22 new tests in `lib/haskell/tests/parser-sect-comp.sx` cover
op-references (inc. `(-)`, `(:)`, backtick), right sections (inc.
backtick), left sections, the `(- 5)``:neg` corner, plain parens
and tuples, six comprehension shapes (simple, filter, let,
nested-generators, constructor pattern bind, tuple pattern bind,
and a three-qualifier mix). 211/211 green.
- **2026-04-24** — Phase 1: module header + imports. Added
`hk-parse-module-header`, `hk-parse-import`, plus shared helpers for
import/export entity lists (`hk-parse-ent`, `hk-parse-ent-member`,
`hk-parse-ent-list`). New AST:
- `(:module NAME EXPORTS IMPORTS DECLS)` — NAME `nil` means no header,
EXPORTS `nil` means no export list (distinct from empty `()`)
- `(:import QUALIFIED NAME AS SPEC)` — QUALIFIED bool, AS alias or nil,
SPEC nil / `(:spec-items ENTS)` / `(:spec-hiding ENTS)`
- Entity refs: `:ent-var`, `:ent-all` (`Tycon(..)`), `:ent-with`
(`Tycon(m1, m2, …)`), `:ent-module` (exports only).

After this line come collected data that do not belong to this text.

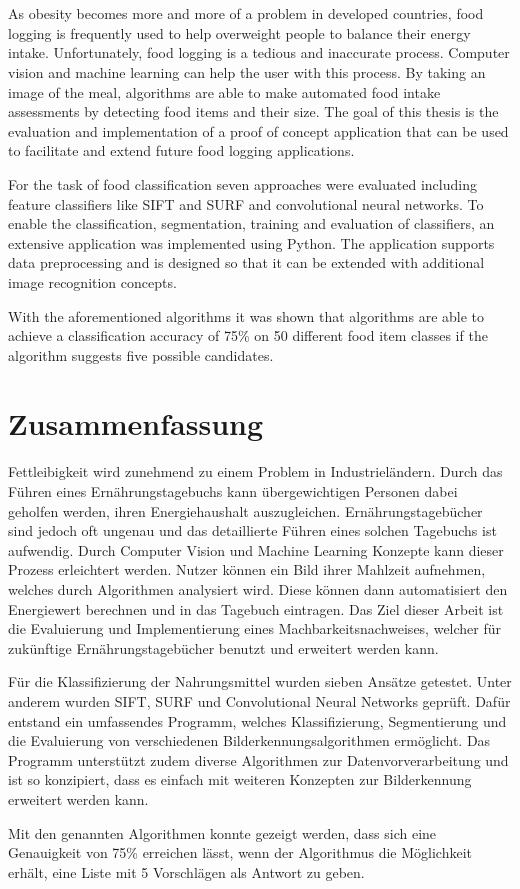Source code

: \chapter{\abstractname}
As obesity becomes more and more of a problem in developed countries, food logging is frequently used to help overweight people to balance their energy intake. Unfortunately, food logging is a tedious and inaccurate process. Computer vision and machine learning can help the user with this process. By taking an image of the meal, algorithms are able to make automated food intake assessments by detecting food items and their size. The goal of this thesis is the evaluation and implementation of a proof of concept application that can be used to facilitate and extend future food logging applications.

For the task of food classification seven approaches were evaluated including feature classifiers like SIFT and SURF and convolutional neural networks. To enable the classification, segmentation, training and evaluation of classifiers, an extensive application was implemented using Python. The application supports data preprocessing and is designed so that it can be extended with additional image recognition concepts.

With the aforementioned algorithms it was shown that algorithms are able to achieve a classification accuracy of 75\% on 50 different food item classes if the algorithm suggests five possible candidates.


\chapter{Zusammenfassung}
Fettleibigkeit wird zunehmend zu einem Problem in Industrieländern. Durch das Führen eines Ernährungstagebuchs kann übergewichtigen Personen dabei geholfen werden, ihren Energiehaushalt auszugleichen. Ernährungstagebücher sind jedoch oft ungenau und das detaillierte Führen eines solchen Tagebuchs ist aufwendig. Durch Computer Vision und Machine Learning Konzepte kann dieser Prozess erleichtert werden. Nutzer können ein Bild ihrer Mahlzeit aufnehmen, welches durch Algorithmen analysiert wird. Diese können dann automatisiert den Energiewert berechnen und in das Tagebuch eintragen. Das Ziel dieser Arbeit ist die Evaluierung und Implementierung eines Machbarkeitsnachweises, welcher für zukünftige Ernährungstagebücher benutzt und erweitert werden kann.

Für die Klassifizierung der Nahrungsmittel wurden sieben Ansätze getestet. Unter anderem wurden SIFT, SURF und Convolutional Neural Networks geprüft. Dafür entstand ein umfassendes Programm, welches Klassifizierung, Segmentierung und die Evaluierung von verschiedenen Bilderkennungsalgorithmen ermöglicht. Das Programm unterstützt zudem diverse Algorithmen zur Datenvorverarbeitung und ist so konzipiert, dass es einfach mit weiteren Konzepten zur Bilderkennung erweitert werden kann. 

Mit den genannten Algorithmen konnte gezeigt werden, dass sich eine Genauigkeit von 75\% erreichen lässt, wenn der Algorithmus die Möglichkeit erhält, eine Liste mit 5 Vorschlägen als Antwort zu geben.






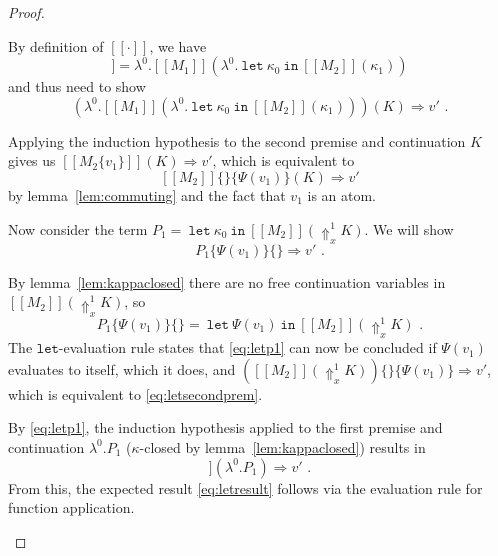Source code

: \documentclass[a4paper,11pt,draft]{article}
\newcommand{\kw}[1]{\mathtt{#1}}
\begin{document}
\begin{proof}
\begin{description}
By definition of $[\![\cdot]\!]$, we have
\begin{equation*}
  [\![\kw{let} \: M_{1} \: \kw{in} \: M_{2}]\!]
  = \lambda^{0}.[\![M_{1}]\!](\lambda^{0}. \: \kw{let} \: \kappa_{0} \: \kw{in} \: [\![M_{2}]\!](\kappa_{1}))
\end{equation*}
and thus need to show
\begin{equation}\label{eq:letresult}
  (\lambda^{0}.[\![M_{1}]\!](\lambda^{0}. \: \kw{let} \: \kappa_{0} \: \kw{in} \: [\![M_{2}]\!](\kappa_{1})))(K)
  \Rightarrow v' \text{ .}
\end{equation}

Applying the induction hypothesis to the second premise and continuation $K$ gives us
$[\![M_{2}\{v_{1}\}]\!](K) \Rightarrow v'$, which is equivalent to
\begin{equation}\label{eq:letsecondprem}
  [\![M_{2}]\!]\{\}\{\Psi(v_{1})\}(K) \Rightarrow v'
\end{equation}
by lemma~\ref{lem:commuting} and the fact that $v_{1}$ is an atom.

Now consider the term $P_{1} = \: \kw{let} \: \kappa_{0} \: \kw{in} \: [\![M_{2}]\!](\Uparrow_{x}^{1} K)$. We
will show
\begin{equation}\label{eq:letp1}
  P_{1}\{\Psi(v_{1})\}\{\} \Rightarrow v' \text{ .}
\end{equation}

By lemma~\ref{lem:kappaclosed} there are no free continuation variables in
$[\![M_{2}]\!](\Uparrow_{x}^{1} K)$, so
\begin{equation*}
  P_{1}\{\Psi(v_{1})\}\{\} = \: \kw{let} \: \Psi(v_{1}) \: \kw{in} \: [\![M_{2}]\!](\Uparrow_{x}^{1} K) \text{ .}
\end{equation*}
The $\kw{let}$-evaluation rule states that \eqref{eq:letp1} can now be concluded if
$\Psi(v_{1})$ evaluates to itself, which it does, and
$([\![M_{2}]\!](\Uparrow_{x}^{1} K))\{\}\{\Psi(v_{1})\} \Rightarrow v'$, which is
equivalent to \eqref{eq:letsecondprem}.

By \eqref{eq:letp1}, the induction hypothesis applied to the first premise and
continuation $\lambda^{0}.P_{1}$ ($\kappa$-closed by lemma~\ref{lem:kappaclosed})
results in
\begin{equation*}
  [\![M_{1}]\!](\lambda^{0}.P_{1}) \Rightarrow v' \text{ .}
\end{equation*}
From this, the expected result \eqref{eq:letresult} follows via the evaluation rule for
function application.\qedhere
\end{description}
\end{proof}




\end{document}
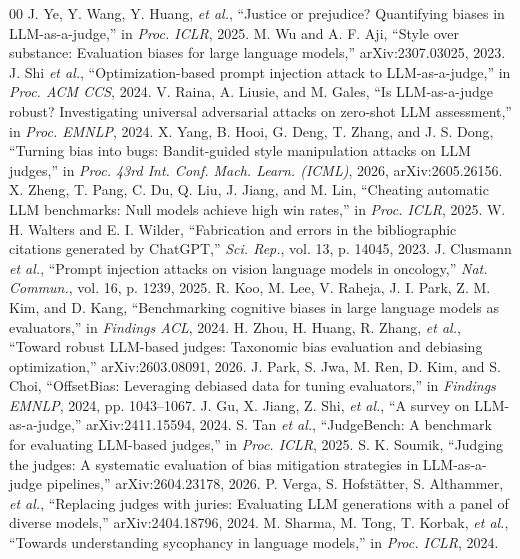 \documentclass[conference]{IEEEtran}
\begin{document}
\begin{thebibliography}{00}
 J. Ye, Y. Wang, Y. Huang, \textit{et al.}, ``Justice or prejudice? Quantifying biases in LLM-as-a-judge,'' in \textit{Proc. ICLR}, 2025.
 M. Wu and A. F. Aji, ``Style over substance: Evaluation biases for large language models,'' arXiv:2307.03025, 2023.
 J. Shi \textit{et al.}, ``Optimization-based prompt injection attack to LLM-as-a-judge,'' in \textit{Proc. ACM CCS}, 2024.
 V. Raina, A. Liusie, and M. Gales, ``Is LLM-as-a-judge robust? Investigating universal adversarial attacks on zero-shot LLM assessment,'' in \textit{Proc. EMNLP}, 2024.
 X. Yang, B. Hooi, G. Deng, T. Zhang, and J. S. Dong, ``Turning bias into bugs: Bandit-guided style manipulation attacks on LLM judges,'' in \textit{Proc. 43rd Int. Conf. Mach. Learn. (ICML)}, 2026, arXiv:2605.26156.
 X. Zheng, T. Pang, C. Du, Q. Liu, J. Jiang, and M. Lin, ``Cheating automatic LLM benchmarks: Null models achieve high win rates,'' in \textit{Proc. ICLR}, 2025.
 W. H. Walters and E. I. Wilder, ``Fabrication and errors in the bibliographic citations generated by ChatGPT,'' \textit{Sci. Rep.}, vol. 13, p. 14045, 2023.
 J. Clusmann \textit{et al.}, ``Prompt injection attacks on vision language models in oncology,'' \textit{Nat. Commun.}, vol. 16, p. 1239, 2025.
 R. Koo, M. Lee, V. Raheja, J. I. Park, Z. M. Kim, and D. Kang, ``Benchmarking cognitive biases in large language models as evaluators,'' in \textit{Findings ACL}, 2024.
 H. Zhou, H. Huang, R. Zhang, \textit{et al.}, ``Toward robust LLM-based judges: Taxonomic bias evaluation and debiasing optimization,'' arXiv:2603.08091, 2026.
 J. Park, S. Jwa, M. Ren, D. Kim, and S. Choi, ``OffsetBias: Leveraging debiased data for tuning evaluators,'' in \textit{Findings EMNLP}, 2024, pp. 1043--1067.
 J. Gu, X. Jiang, Z. Shi, \textit{et al.}, ``A survey on LLM-as-a-judge,'' arXiv:2411.15594, 2024.
 S. Tan \textit{et al.}, ``JudgeBench: A benchmark for evaluating LLM-based judges,'' in \textit{Proc. ICLR}, 2025.
 S. K. Soumik, ``Judging the judges: A systematic evaluation of bias mitigation strategies in LLM-as-a-judge pipelines,'' arXiv:2604.23178, 2026.
 P. Verga, S. Hofst\"{a}tter, S. Althammer, \textit{et al.}, ``Replacing judges with juries: Evaluating LLM generations with a panel of diverse models,'' arXiv:2404.18796, 2024.
 M. Sharma, M. Tong, T. Korbak, \textit{et al.}, ``Towards understanding sycophancy in language models,'' in \textit{Proc. ICLR}, 2024.

\end{thebibliography}
\end{document}

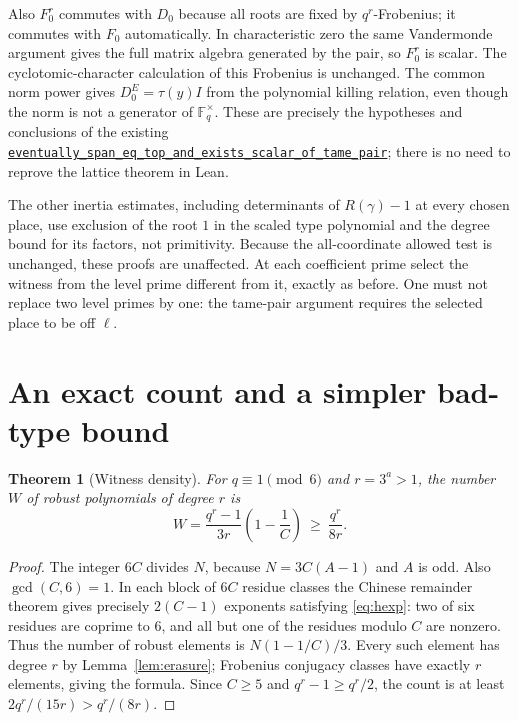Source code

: \documentclass[11pt]{article}
\newtheorem{theorem}{Theorem}[section]
\theoremstyle{definition}\newtheorem{definition}[theorem]{Definition}
\newcommand{\F}{\mathbb F}\newcommand{\ord}{\operatorname{ord}}\newcommand{\Nrm}{\operatorname{N}}\newcommand{\vpp}{v_p}
\newcommand{\src}[2]{\href{https://github.com/VladimirReshetnikov/ProveIt/blob/ee10f937fedac0955d28b7b860f4c44fab508204/Analysis/GeneralizedRiemannHypothesis/Lean/grh/src/#1}{\texttt{#2}}}
\begin{document}
Also $F_0^r$ commutes with $D_0$ because all roots are fixed by $q^r$-Frobenius; it commutes with $F_0$ automatically. In characteristic zero the same Vandermonde argument gives the full matrix algebra generated by the pair, so $F_0^r$ is scalar. The cyclotomic-character calculation of this Frobenius is unchanged. The common norm power gives $D_0^E=\tau(y)I$ from the polynomial killing relation, even though the norm is not a generator of $\F_q^\times$. These are precisely the hypotheses and conclusions of the existing \src{New/Congruences/GaloisRepresentations/RowsAndColumnsFromLabels.lean\#L510}{eventually\_span\_eq\_top\_and\_exists\_scalar\_of\_tame\_pair}; there is no need to reprove the lattice theorem in Lean.

The other inertia estimates, including determinants of $R(\gamma)-1$ at every chosen place, use exclusion of the root $1$ in the scaled type polynomial and the degree bound for its factors, not primitivity. Because the all-coordinate allowed test is unchanged, these proofs are unaffected. At each coefficient prime select the witness from the level prime different from it, exactly as before. One must not replace two level primes by one: the tame-pair argument requires the selected place to be off $\ell$.

\section{An exact count and a simpler bad-type bound}
\begin{theorem}[Witness density]\label{thm:count}
For $q\equiv1\pmod6$ and $r=3^a>1$, the number $W$ of robust polynomials of degree $r$ is
\[
                  W=\frac{q^r-1}{3r}\left(1-\frac1C\right)
                  \ \ge\ \frac{q^r}{8r}.
\]
\end{theorem}
\begin{proof}
The integer $6C$ divides $N$, because $N=3C(A-1)$ and $A$ is odd. Also $\gcd(C,6)=1$. In each block of $6C$ residue classes the Chinese remainder theorem gives precisely $2(C-1)$ exponents satisfying \eqref{eq:hexp}: two of six residues are coprime to $6$, and all but one of the residues modulo $C$ are nonzero. Thus the number of robust elements is $N(1-1/C)/3$. Every such element has degree $r$ by Lemma~\ref{lem:erasure}; Frobenius conjugacy classes have exactly $r$ elements, giving the formula. Since $C\ge5$ and $q^r-1\ge q^r/2$, the count is at least $2q^r/(15r)>q^r/(8r)$.
\end{proof}
\end{document}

`hk-parse-program` now dispatches on the leading token: `module`
keyword → full header-plus-body parse (consuming the `where` layout
brace around the module body); otherwise collect any leading
`import` decls and then remaining decls with the existing logic.
The outer shell is `(:module …)` as soon as any header or import is
present, and stays as `(:program DECLS)` otherwise — preserving every
previous test expectation untouched. Handles operator exports `((+:))`,
dotted module names (`Data.Map`), and the Haskell-98 context-sensitive
keywords `qualified`/`as`/`hiding` (all lexed as ordinary varids and
matched only in import position). 16 new tests in
`lib/haskell/tests/parser-module.sx` covering simple/exports/empty
headers, dotted names, operator exports, `module Foo` exports,
qualified/aliased/items/hiding imports, and a headerless-with-imports
file. 189/189 green.
- **2026-04-24** — Phase 1: guards + where clauses. Factored a single
`hk-parse-rhs sep` that all body-producing sites now share: it reads
a plain `sep expr` body or a chain of `| cond sep expr` guards, then
— regardless of which form — looks for an optional `where` block and
wraps accordingly. AST additions:
- `:guarded GUARDS` where each GUARD is `:guard COND EXPR`
- `:where BODY DECLS` where BODY is a plain expr or a `:guarded`
Both can nest (guards inside where). `hk-parse-alt` now routes through
`hk-parse-rhs "->"`, `hk-parse-fun-clause` and `hk-parse-bind` through
`hk-parse-rhs "="`. `hk-parse-where-decls` reuses `hk-parse-decl` so
where-blocks accept any decl form (signatures, fixity, nested funs).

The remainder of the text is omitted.